Alcohol is a psychoactive substance that is socially accepted and widely consumed in many, but not all, parts of the world. It is estimated that in 2013, 22 million Canadians drank alcohol in the previous year – that is nearly 80% of the population. In 2015 in the U.S., 70.1% of individuals aged 18 years old and over indicated that they consumed alcohol in the past year.

A PSYCHOACTIVE SUBSTANCE changes brain function, resulting in temporary alterations to perception, mood, consciousness and/or behaviour.

Despite how commonplace alcohol consumption is, it is not a risk-free activity. Drinking is associated with many health problems including increased risk of certain cancers, high blood pressure, heart disease, and diabetes. According to the World Health Organization, approximately 3.3 million deaths (or 5.9% of all global deaths) were attributable to alcohol consumption in 2012.
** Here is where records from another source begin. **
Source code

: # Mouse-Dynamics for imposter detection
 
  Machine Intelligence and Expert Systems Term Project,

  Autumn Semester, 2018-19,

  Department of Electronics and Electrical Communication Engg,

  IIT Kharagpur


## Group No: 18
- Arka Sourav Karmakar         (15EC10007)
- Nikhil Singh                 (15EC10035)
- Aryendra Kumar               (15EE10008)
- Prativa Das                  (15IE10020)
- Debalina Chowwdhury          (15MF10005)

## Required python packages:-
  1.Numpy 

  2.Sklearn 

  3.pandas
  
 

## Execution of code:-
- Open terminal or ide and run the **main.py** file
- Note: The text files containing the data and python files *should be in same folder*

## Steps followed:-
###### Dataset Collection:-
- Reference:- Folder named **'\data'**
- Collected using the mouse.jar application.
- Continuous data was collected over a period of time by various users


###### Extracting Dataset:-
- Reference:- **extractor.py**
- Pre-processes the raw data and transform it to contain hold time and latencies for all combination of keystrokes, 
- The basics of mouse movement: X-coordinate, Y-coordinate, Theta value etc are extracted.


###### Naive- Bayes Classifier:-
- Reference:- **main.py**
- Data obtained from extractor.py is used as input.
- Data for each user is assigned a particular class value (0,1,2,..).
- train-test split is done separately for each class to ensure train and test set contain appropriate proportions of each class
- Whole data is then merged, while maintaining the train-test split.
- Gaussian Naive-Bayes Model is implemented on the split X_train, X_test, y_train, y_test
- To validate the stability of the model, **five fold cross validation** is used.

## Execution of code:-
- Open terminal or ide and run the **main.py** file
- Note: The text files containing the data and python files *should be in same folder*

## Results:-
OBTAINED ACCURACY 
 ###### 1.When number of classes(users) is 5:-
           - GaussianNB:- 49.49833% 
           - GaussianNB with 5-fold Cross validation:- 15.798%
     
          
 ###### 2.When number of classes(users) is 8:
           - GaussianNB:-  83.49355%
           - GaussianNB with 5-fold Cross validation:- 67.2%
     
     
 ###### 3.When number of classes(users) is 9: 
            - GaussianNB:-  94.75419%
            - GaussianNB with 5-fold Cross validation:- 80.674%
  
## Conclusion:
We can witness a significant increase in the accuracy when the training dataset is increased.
CONSUMING ALCOHOL ALSO IMPACTS BRAIN HEALTH SINCE THE BRAIN IS ESPECIALLY VULNERABLE TO ITS TOXIC EFFECTS.

However, the exact relationship between alcohol and brain health is complex – affected by the total quantity of alcohol consumed, consumption patterns, the age and sex of the drinker, and even possibly genetics – and the relationship is not yet fully understood.
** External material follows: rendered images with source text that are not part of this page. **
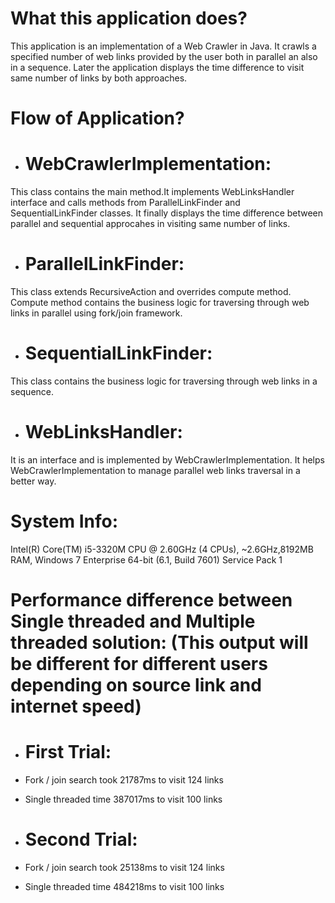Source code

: # What this application does?
This application is an implementation of a Web Crawler in Java. It crawls a specified number of web links provided by the user both in parallel an also in a sequence. Later the application displays the time difference to visit same number of links by both approaches.

# Flow of Application? 
+ # WebCrawlerImplementation: 
This class contains the main method.It implements WebLinksHandler interface and calls methods from ParallelLinkFinder and SequentialLinkFinder classes. It finally displays the time difference between parallel and sequential approcahes in visiting same number of links. 
+ # ParallelLinkFinder: 
This class extends RecursiveAction and overrides compute method. Compute method contains the business logic for traversing through web links in parallel using fork/join framework.
+ # SequentialLinkFinder: 
This class contains the business logic for traversing through web links in a sequence. 
+ # WebLinksHandler: 
It is an interface and is implemented by WebCrawlerImplementation. It helps WebCrawlerImplementation to manage parallel web links traversal in a better way. 

# System Info:
Intel(R) Core(TM) i5-3320M CPU @ 2.60GHz (4 CPUs), ~2.6GHz,8192MB RAM, Windows 7 Enterprise 64-bit (6.1, Build 7601) Service Pack 1

# Performance difference between Single threaded and Multiple threaded solution: (This output will be different for different users depending on source link and internet speed)
+ # First Trial:
+ Fork / join search took 21787ms to visit 124 links
+ Single threaded time 387017ms to visit 100 links

+ # Second Trial:
+ Fork / join search took 25138ms to visit 124 links
+ Single threaded time 484218ms to visit 100 links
THE EFFECTS OF LIGHT-TO-MODERATE ALCOHOL CONSUMPTION

There is almost universal agreement that heavy drinking is associated with cognitive impairment, but some studies have suggested that light-to-moderate alcohol consumption may protect against cognitive decline and help lower the risk of dementia. A recent study conducted by Dr. Iben Lundgaard and her colleagues found that low doses of alcohol have a positive effect on brain health.

As part of this study, the researchers gave mice low doses of alcohol – 0.5g/kg, the equivalent of 2.6 drinks for a 70kg person – and then observed the impact on their glymphatic pathway func- tion. The glymphatic pathway is a complex system in the brain (for humans, too) that clears wastes and other harmful substances, including amyloid beta and tau proteins, which are both hallmarks of Alzheimer’s disease.

The researchers discovered that the low dose of alcohol significantly improved the mice’s glymphatic activity, regardless of whether the mice received just one dose of alcohol or chronic expo- sure over 30 days. This boost in glymphatic function may explain the lowered risk of dementia that has been noted among light alcohol drinkers in other studies. These findings were shared in February 2018 in Scientific Reports.

IT IS IMPORTANT TO NOTE, THOUGH, THAT MANY STUDIES ABOUT THE BENEFITS OF LIGHT-TO-MODERATE DRINKING (LMD) HAD METHODOLOGICAL LIMITATIONS AND MANY OF THE RESEARCHERS WARNED THAT THEIR FINDINGS NEED TO BE INTERPRETED WITH CAUTION.

For example, Dr. Iben Lundgaard and her colleagues warn that their findings on mice “should not be viewed as a recommendation for alcohol consumption guidelines in humans.”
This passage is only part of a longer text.